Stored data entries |
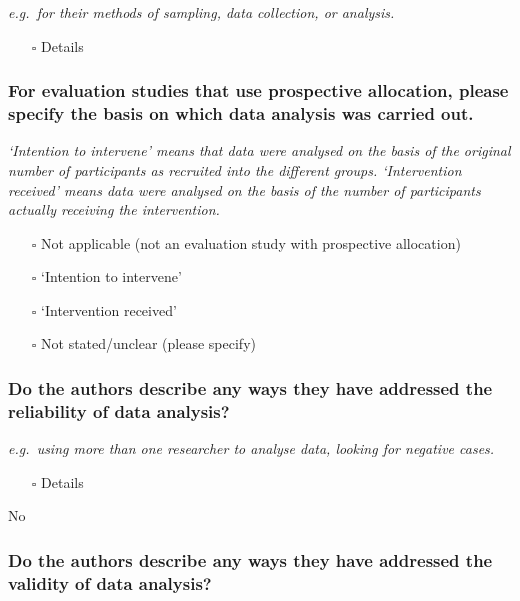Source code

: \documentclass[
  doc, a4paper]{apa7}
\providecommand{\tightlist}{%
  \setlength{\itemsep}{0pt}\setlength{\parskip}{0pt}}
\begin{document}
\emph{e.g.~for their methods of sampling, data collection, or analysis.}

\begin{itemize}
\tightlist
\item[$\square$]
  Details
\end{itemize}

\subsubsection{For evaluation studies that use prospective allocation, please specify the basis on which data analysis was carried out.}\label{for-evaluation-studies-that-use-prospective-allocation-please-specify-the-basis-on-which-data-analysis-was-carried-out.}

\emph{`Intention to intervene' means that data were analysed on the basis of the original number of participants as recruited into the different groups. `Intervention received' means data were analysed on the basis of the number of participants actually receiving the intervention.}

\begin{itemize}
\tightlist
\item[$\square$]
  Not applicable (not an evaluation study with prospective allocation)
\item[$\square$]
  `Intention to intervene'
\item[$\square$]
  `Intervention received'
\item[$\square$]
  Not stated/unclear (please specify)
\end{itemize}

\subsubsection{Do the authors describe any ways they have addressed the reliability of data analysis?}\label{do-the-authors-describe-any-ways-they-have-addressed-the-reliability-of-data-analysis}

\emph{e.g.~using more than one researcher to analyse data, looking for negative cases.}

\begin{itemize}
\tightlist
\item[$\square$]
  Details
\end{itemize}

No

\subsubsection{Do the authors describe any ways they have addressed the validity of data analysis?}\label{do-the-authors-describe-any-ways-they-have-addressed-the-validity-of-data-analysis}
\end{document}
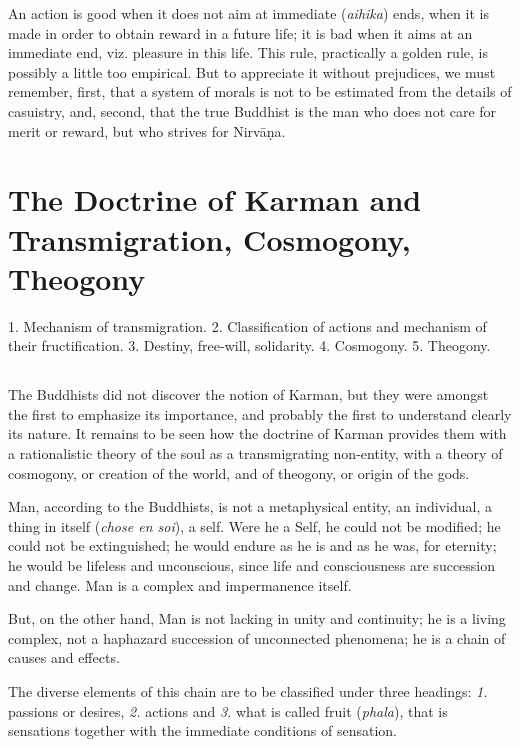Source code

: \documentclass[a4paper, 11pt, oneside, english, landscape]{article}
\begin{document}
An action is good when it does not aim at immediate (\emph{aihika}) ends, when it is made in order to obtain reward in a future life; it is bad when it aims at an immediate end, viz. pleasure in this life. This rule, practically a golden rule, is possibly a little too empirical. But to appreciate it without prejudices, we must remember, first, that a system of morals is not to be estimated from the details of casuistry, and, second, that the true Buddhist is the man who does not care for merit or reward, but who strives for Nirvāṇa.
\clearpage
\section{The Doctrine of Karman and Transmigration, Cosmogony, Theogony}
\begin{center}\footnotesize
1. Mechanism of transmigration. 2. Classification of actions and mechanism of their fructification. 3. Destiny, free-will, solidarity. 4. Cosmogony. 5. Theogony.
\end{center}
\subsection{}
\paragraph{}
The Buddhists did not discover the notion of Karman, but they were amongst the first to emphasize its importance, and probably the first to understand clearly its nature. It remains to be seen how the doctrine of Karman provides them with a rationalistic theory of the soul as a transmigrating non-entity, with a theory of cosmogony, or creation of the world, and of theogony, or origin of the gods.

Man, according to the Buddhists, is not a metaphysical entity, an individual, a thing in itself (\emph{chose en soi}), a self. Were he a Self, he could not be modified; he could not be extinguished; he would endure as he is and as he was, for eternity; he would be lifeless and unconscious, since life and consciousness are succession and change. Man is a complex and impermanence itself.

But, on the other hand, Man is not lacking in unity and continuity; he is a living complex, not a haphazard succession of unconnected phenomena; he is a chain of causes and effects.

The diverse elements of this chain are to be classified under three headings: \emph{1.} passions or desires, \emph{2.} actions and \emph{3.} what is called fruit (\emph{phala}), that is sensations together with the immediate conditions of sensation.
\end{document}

What the task asks |
With all pictures omitted, repeat every record above word for word.

Problem solution |
Source code

: \documentclass[
  doc, a4paper]{apa7}
\providecommand{\tightlist}{%
  \setlength{\itemsep}{0pt}\setlength{\parskip}{0pt}}
\begin{document}
\emph{e.g.~for their methods of sampling, data collection, or analysis.}

\begin{itemize}
\tightlist
\item[$\square$]
  Details
\end{itemize}

\subsubsection{For evaluation studies that use prospective allocation, please specify the basis on which data analysis was carried out.}\label{for-evaluation-studies-that-use-prospective-allocation-please-specify-the-basis-on-which-data-analysis-was-carried-out.}

\emph{`Intention to intervene' means that data were analysed on the basis of the original number of participants as recruited into the different groups. `Intervention received' means data were analysed on the basis of the number of participants actually receiving the intervention.}

\begin{itemize}
\tightlist
\item[$\square$]
  Not applicable (not an evaluation study with prospective allocation)
\item[$\square$]
  `Intention to intervene'
\item[$\square$]
  `Intervention received'
\item[$\square$]
  Not stated/unclear (please specify)
\end{itemize}

\subsubsection{Do the authors describe any ways they have addressed the reliability of data analysis?}\label{do-the-authors-describe-any-ways-they-have-addressed-the-reliability-of-data-analysis}

\emph{e.g.~using more than one researcher to analyse data, looking for negative cases.}

\begin{itemize}
\tightlist
\item[$\square$]
  Details
\end{itemize}

No

\subsubsection{Do the authors describe any ways they have addressed the validity of data analysis?}\label{do-the-authors-describe-any-ways-they-have-addressed-the-validity-of-data-analysis}
\end{document}
Source code

: \documentclass[a4paper, 11pt, oneside, english, landscape]{article}
\begin{document}
An action is good when it does not aim at immediate (\emph{aihika}) ends, when it is made in order to obtain reward in a future life; it is bad when it aims at an immediate end, viz. pleasure in this life. This rule, practically a golden rule, is possibly a little too empirical. But to appreciate it without prejudices, we must remember, first, that a system of morals is not to be estimated from the details of casuistry, and, second, that the true Buddhist is the man who does not care for merit or reward, but who strives for Nirvāṇa.
\clearpage
\section{The Doctrine of Karman and Transmigration, Cosmogony, Theogony}
\begin{center}\footnotesize
1. Mechanism of transmigration. 2. Classification of actions and mechanism of their fructification. 3. Destiny, free-will, solidarity. 4. Cosmogony. 5. Theogony.
\end{center}
\subsection{}
\paragraph{}
The Buddhists did not discover the notion of Karman, but they were amongst the first to emphasize its importance, and probably the first to understand clearly its nature. It remains to be seen how the doctrine of Karman provides them with a rationalistic theory of the soul as a transmigrating non-entity, with a theory of cosmogony, or creation of the world, and of theogony, or origin of the gods.

Man, according to the Buddhists, is not a metaphysical entity, an individual, a thing in itself (\emph{chose en soi}), a self. Were he a Self, he could not be modified; he could not be extinguished; he would endure as he is and as he was, for eternity; he would be lifeless and unconscious, since life and consciousness are succession and change. Man is a complex and impermanence itself.

But, on the other hand, Man is not lacking in unity and continuity; he is a living complex, not a haphazard succession of unconnected phenomena; he is a chain of causes and effects.

The diverse elements of this chain are to be classified under three headings: \emph{1.} passions or desires, \emph{2.} actions and \emph{3.} what is called fruit (\emph{phala}), that is sensations together with the immediate conditions of sensation.
\end{document}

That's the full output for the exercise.